====== Task inputs

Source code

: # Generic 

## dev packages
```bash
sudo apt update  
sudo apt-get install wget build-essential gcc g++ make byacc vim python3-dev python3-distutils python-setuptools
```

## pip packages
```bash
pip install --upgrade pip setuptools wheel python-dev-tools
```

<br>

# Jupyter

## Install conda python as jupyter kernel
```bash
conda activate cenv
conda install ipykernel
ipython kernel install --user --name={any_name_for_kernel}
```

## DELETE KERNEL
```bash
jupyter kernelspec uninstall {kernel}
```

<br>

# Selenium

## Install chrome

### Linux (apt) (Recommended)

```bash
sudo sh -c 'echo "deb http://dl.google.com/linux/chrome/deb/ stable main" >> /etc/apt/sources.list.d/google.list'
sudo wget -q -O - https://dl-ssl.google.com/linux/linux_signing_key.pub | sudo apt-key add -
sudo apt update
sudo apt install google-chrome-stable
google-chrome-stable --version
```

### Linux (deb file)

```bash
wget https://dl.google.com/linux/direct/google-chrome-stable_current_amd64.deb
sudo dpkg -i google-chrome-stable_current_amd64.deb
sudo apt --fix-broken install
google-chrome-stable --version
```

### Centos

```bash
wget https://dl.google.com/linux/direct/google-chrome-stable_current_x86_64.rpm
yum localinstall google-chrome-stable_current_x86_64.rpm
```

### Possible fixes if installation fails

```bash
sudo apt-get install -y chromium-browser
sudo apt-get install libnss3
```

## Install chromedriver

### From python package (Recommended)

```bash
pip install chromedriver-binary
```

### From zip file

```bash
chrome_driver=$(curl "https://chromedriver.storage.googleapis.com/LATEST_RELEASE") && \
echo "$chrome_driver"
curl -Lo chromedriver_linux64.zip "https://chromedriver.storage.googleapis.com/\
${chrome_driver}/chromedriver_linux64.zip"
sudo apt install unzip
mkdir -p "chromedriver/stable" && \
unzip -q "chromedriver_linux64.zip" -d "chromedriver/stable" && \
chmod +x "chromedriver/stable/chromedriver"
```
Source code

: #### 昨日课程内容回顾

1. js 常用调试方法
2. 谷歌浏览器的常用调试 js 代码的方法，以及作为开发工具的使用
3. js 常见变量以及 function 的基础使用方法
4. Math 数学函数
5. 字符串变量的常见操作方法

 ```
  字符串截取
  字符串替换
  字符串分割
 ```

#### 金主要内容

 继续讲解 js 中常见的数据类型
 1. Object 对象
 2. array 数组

============

If a line in the records above has the word "curl", copy it out.

→ Task solution:
chrome_driver=$(curl "https://chromedriver.storage.googleapis.com/LATEST_RELEASE") && \
curl -Lo chromedriver_linux64.zip "https://chromedriver.storage.googleapis.com/\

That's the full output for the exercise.